** Items from a dataset **
- Opening Delimiter -
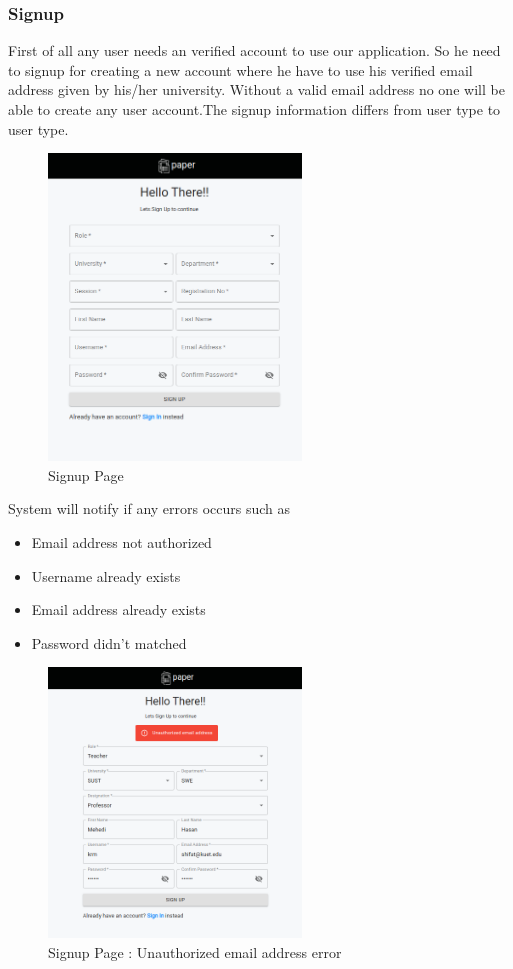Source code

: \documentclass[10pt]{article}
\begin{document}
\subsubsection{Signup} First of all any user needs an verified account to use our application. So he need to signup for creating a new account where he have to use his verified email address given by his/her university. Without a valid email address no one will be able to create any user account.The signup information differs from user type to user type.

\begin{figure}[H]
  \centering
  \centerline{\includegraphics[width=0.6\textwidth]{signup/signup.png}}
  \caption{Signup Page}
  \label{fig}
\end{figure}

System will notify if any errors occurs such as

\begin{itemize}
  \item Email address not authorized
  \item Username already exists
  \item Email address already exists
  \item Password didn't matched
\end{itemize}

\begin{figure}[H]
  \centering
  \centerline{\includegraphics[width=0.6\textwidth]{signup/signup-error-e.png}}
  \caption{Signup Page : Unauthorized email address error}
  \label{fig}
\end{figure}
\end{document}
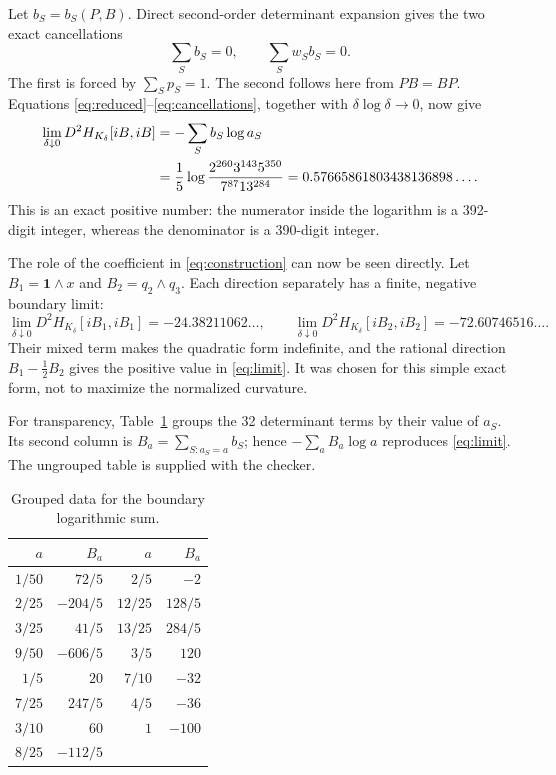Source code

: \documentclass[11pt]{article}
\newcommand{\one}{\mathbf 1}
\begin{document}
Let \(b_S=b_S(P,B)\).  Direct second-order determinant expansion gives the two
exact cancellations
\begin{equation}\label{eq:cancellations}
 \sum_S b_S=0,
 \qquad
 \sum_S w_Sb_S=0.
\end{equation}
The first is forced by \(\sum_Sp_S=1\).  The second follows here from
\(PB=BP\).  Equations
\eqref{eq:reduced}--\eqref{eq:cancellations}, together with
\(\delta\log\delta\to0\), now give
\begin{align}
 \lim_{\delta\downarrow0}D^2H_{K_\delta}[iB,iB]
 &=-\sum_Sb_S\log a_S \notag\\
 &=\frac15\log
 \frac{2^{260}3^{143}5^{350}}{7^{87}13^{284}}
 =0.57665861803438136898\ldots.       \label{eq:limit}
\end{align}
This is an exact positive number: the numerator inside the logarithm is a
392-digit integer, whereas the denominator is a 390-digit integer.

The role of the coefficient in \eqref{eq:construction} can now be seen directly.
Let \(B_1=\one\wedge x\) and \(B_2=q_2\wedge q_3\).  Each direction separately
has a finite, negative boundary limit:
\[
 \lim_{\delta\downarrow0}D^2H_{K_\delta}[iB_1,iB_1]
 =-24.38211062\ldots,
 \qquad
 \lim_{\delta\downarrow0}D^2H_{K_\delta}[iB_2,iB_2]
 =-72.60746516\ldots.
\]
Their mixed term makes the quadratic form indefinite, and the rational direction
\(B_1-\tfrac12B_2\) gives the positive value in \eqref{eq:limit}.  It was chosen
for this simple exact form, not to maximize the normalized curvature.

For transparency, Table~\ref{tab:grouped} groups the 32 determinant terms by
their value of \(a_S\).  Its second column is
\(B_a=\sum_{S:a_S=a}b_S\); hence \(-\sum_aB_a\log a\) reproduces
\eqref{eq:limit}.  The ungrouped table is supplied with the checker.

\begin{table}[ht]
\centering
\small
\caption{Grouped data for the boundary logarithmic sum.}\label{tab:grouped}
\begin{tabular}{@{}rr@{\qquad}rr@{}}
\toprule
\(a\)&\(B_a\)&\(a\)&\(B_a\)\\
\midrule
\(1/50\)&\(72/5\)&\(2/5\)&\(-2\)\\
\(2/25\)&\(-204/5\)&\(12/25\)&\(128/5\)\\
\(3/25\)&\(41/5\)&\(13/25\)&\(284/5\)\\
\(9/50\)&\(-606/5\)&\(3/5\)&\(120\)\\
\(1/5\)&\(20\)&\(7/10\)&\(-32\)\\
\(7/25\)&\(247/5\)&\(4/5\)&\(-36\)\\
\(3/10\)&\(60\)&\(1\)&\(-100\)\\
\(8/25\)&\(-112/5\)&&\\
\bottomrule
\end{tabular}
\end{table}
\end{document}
- Closing Delimiter -
Above are the entries; copy every line among them that contains the word "Page".

** RESULT OF THE TASK **
  \caption{Signup Page}
  \caption{Signup Page : Unauthorized email address error}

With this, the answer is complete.